Fabien_Coelho · August 24, 2007, 3:50pm

I’m trying to reach the “global memory bandwidth” on a GeForce 8800 GTX using CUDA, by transfering data from the global memory (768 MB) to the processors.

The documentation says “86.4 GB/s”, which plays very nicely with 1.8 GHz * 6*64 bits / 8 bits/Byte.

I’ve succeeded in getting “42.4 GB/s” by loading 128 bit aligned data from 160 threads times 16 blocks, but I’m stuck there (see attachment… well, no, for some obscure reason the forum rejects *.cu and *.c files).

That’s not bad, but its pretty exactly half the expected bandwidth…

So

I’m missing something…
the “advertised” bandwidth is to be understand half up, half down,

thus I’m there.

The other related issue is that ISTM that there is no “preload” possible, i.e. a global memory access is basically synchroneous.

float4 f = data[tid];

...

There is no way to do something else while “f” is being loaded, even if the variable is not used immediatly, possibly because of processors are very simple and do not implement such logic.
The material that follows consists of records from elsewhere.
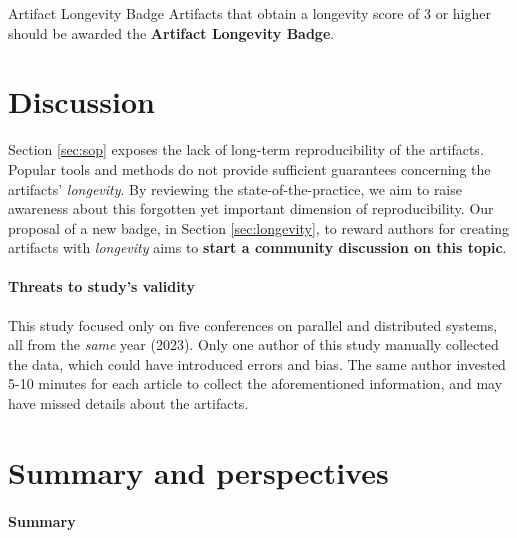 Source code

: \documentclass[sigconf,natbib=false]{acmart}
\newcommand{\todo}[1]{{\color{red}{TODO: #1}}}
\begin{document}
\begin{recommendation*}{Artifact Longevity Badge}{}
  Artifacts that obtain a longevity score of 3 or higher should be awarded the \textbf{Artifact Longevity Badge}. 
\end{recommendation*}



\section{Discussion}\label{sec:discussion}

Section \ref{sec:sop} exposes the lack of long-term reproducibility of the artifacts.
Popular tools and methods do not provide sufficient guarantees concerning the artifacts' \emph{longevity}.
By reviewing the state-of-the-practice, we aim to raise awareness about this forgotten yet important dimension of reproducibility.
Our proposal of a new badge, in Section \ref{sec:longevity}, to reward authors for creating artifacts with \emph{longevity} aims to \textbf{start a community discussion on this topic}.


\paragraph{Threats to study's validity}

This study focused only on five conferences on parallel and distributed systems, all from the \emph{same} year (2023).
Only one author of this study manually collected the data, which could have introduced errors and bias.
The same author invested 5-10 minutes for each article to collect the aforementioned information, and may have missed details about the artifacts.


\section{Summary and perspectives}\label{sec:conclu}

\paragraph{Summary}
\end{document}
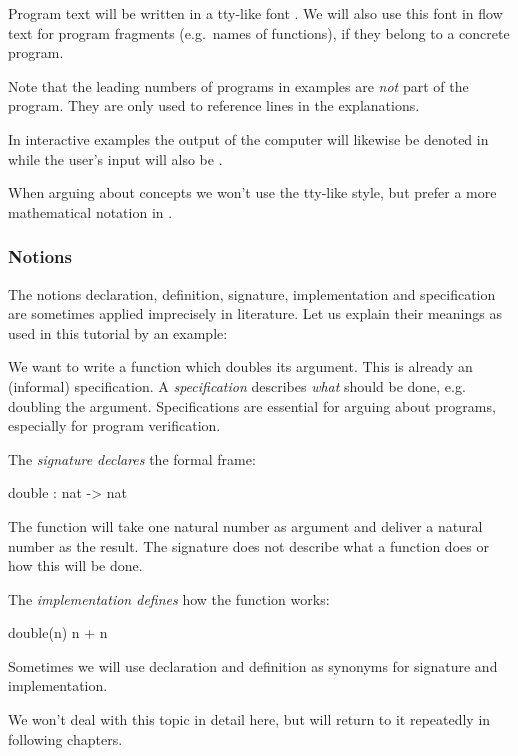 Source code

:  Program text will be written in a tty-like font .
We will also use this font in flow text for program fragments
(e.g.~names of functions), if they belong to a concrete program. 

Note that the leading numbers  of programs in examples are {\em not}
part of the program. They are only used to reference lines
in the explanations.

In interactive examples the output of the computer will likewise be
denoted in  while the user's input will also be
\underline{}.

When arguing about concepts we won't use the tty-like style, but prefer a
more mathematical notation in . 


\subsubsection{Notions}
\novice 
 The notions declaration, definition, signature,
implementation and specification are sometimes applied imprecisely in
literature.
Let us explain their meanings as used in this tutorial by an example:

We want to write a function which doubles its argument.
This is already an (informal) specification.
A {\em specification\/} describes {\em what\/} should be done, e.g.~
doubling the argument.
Specifications are essential for arguing about programs, especially
for program verification.

The {\em signature declares\/} the formal frame:
\begin{prog}
 double : nat -> nat
\end{prog}

The function  will take one natural number as argument and
deliver a natural number as the result.
The signature does not describe what a function does or how this will
be done.

The {\em implementation defines\/} how the function works:
\begin{prog}
 double(n) \key{==} n + n
\end{prog}

Sometimes we will use  declaration and definition as synonyms for
signature and implementation.

We won't deal with this topic in detail here, but will return to it
repeatedly in following chapters.

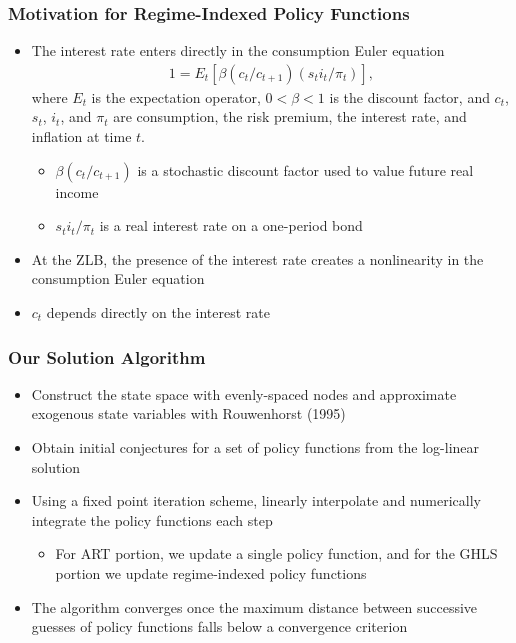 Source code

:\documentclass[11pt]{beamer}
\begin{document}
\begin{frame}\frametitle{Motivation for Regime-Indexed Policy Functions}
\begin{itemize}\setlength{\itemsep}{6pt}
\item  <1-|handout:1>The interest rate enters directly in the consumption Euler equation
\begin{gather*}
1 =  E_t[\beta(c_t/c_{t+1})(s_ti_t/\pi_t)],
\end{gather*}
where $E_t$ is the expectation operator, $0 < \beta < 1$ is the discount factor, and $c_t$, $s_t$, $i_t$, and $\pi_t$ are consumption, the risk premium, the interest rate, and inflation at time $t$. 
\begin{itemize} \small
\item $\beta(c_t/c_{t+1})$ is a stochastic discount factor used to value future real income
\item $s_ti_t/\pi_t$ is a real interest rate on a one-period bond
\end{itemize}\normalfont
\item <2-|handout:1> At the ZLB, the presence of the interest rate creates a nonlinearity in the consumption Euler equation 
\item <3-|handout:1> $c_t$ depends directly on the interest rate
\end{itemize}
\end{frame}%
\begin{frame}\frametitle{Our Solution Algorithm} %
\begin{itemize}\setlength{\itemsep}{8pt}
\item   <1-|handout:1>Construct the state space with evenly-spaced nodes and approximate exogenous state variables with Rouwenhorst (1995)
\item  <2-|handout:1>Obtain initial conjectures for a set of policy functions from the log-linear solution
\item  <3-|handout:1>Using a fixed point iteration scheme, linearly interpolate and numerically integrate the policy functions each step
\begin{itemize}
\item For ART portion, we update a single policy function, and for the GHLS portion we update regime-indexed policy functions
\end{itemize}
\item <5-|handout:1> The algorithm converges once the maximum distance between successive guesses of policy functions falls below a convergence criterion

\end{itemize}
\end{frame}
\end{document}
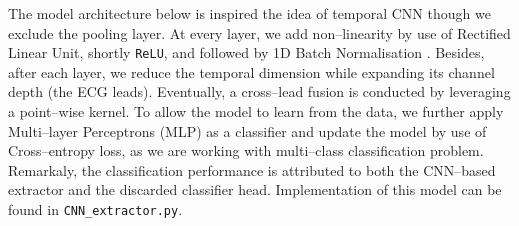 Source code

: The model architecture below is inspired the idea of temporal CNN \cite{lea2016temporal} though we exclude the pooling layer.
At every layer, we add non–linearity by use of Rectified Linear Unit, shortly \texttt{ReLU}, and followed by 1D Batch Normalisation \cite{pmlr-v37-ioffe15}.
Besides, after each layer, we reduce the temporal dimension while expanding its channel depth (the ECG leads).
Eventually, a cross–lead fusion is conducted by leveraging a point–wise kernel. To allow the model to learn from the data, we further apply Multi–layer Perceptrons (MLP) as a classifier and update the model by use of Cross–entropy loss, as we are working with multi–class classification problem.
Remarkaly, the classification performance is attributed to both the CNN–based extractor and the discarded classifier head.
Implementation of this model can be found in \texttt{CNN\_extractor.py}.

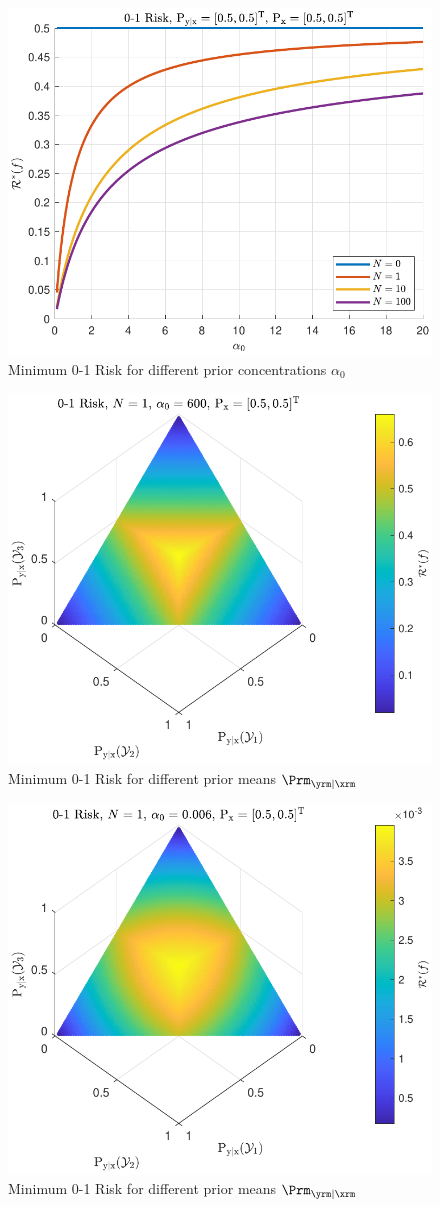 \documentclass[12pt]{report}
\begin{document}
\begin{figure}
\centering
\includegraphics[width=0.7\linewidth]{Risk_01_Dir_a0_leg_N.pdf}
\caption{Minimum 0-1 Risk for different prior concentrations $\alpha_0$}
\label{fig:Risk_01_Dir_a0_leg_N}
\end{figure}

\begin{figure}
\centering
\includegraphics[width=0.7\linewidth]{Risk_01_Dir_Pyx__a0_high.pdf}
\caption{Minimum 0-1 Risk for different prior means $\Prm_{\yrm | \xrm}$}
\label{fig:Risk_01_Dir_Pyx__a0_high}
\end{figure}

\begin{figure}
\centering
\includegraphics[width=0.7\linewidth]{Risk_01_Dir_Pyx__a0_low.pdf}
\caption{Minimum 0-1 Risk for different prior means $\Prm_{\yrm | \xrm}$}
\label{fig:Risk_01_Dir_Pyx__a0_low}
\end{figure}
\end{document}
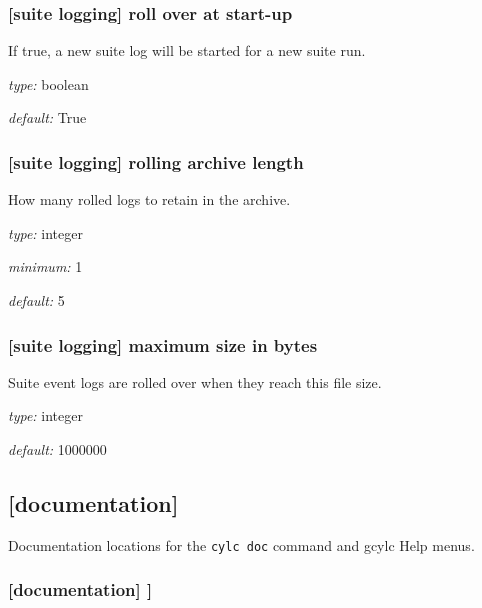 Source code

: \subsubsection[roll over at start-up]{[suite logging] \textrightarrow roll over at start-up}

If true, a new suite log will be started for a new suite run.

\begin{myitemize}
\item {\em type:} boolean
\item {\em default:} True
\end{myitemize}

\subsubsection[rolling archive length]{[suite logging] \textrightarrow rolling archive length}

How many rolled logs to retain in the archive.

\begin{myitemize}
\item {\em type:} integer
\item {\em minimum:} 1
\item {\em default:} 5
\end{myitemize}

\subsubsection[maximum size in bytes]{[suite logging] \textrightarrow maximum size in bytes}

Suite event logs are rolled over when they reach this file size.

\begin{myitemize}
\item {\em type:} integer
\item {\em default:} 1000000
\end{myitemize}

\subsection{[documentation]}

Documentation locations for the \lstinline=cylc doc= command and gcylc
Help menus.

\subsubsection[{[[}files{]]}]{[documentation] \textrightarrow [[files]]}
The latency can only be hidden by other threads.

Thanks for any comment.

MisterAnderson42 · August 24, 2007, 5:37pm

32-bit coalesced loads are faster than 128-bit ones in my testing. I achieve ~70GB/s reading, and the same speed writing (in a separate kernel). Texture reads with good locality can also approach ~70GB/s.

Fabien_Coelho · August 24, 2007, 6:39pm

Indeed, I now get 66GB/s with 32 bit-aligned data.

Thanks a lot for the tip! External Media

Although it required 512 threads per 16 blocks, which does not leave a lot of register availables… With a more realistic 256 threads I’m back to 40 GB/s.

Any idea about whether memory accesses are synchronous as they seem?

Thanks again.

paulius · August 28, 2007, 2:45am

You can have each thread read several values. Maintaining coalescing, of course. In many cases it helps to cluster the global memory reads together. A global memory read is non-blocking in a sense that succeeding instructions are issued for execution as long as they don’t require a value being read. So, by having a cluster of reads you effectively pipeline the memory operations.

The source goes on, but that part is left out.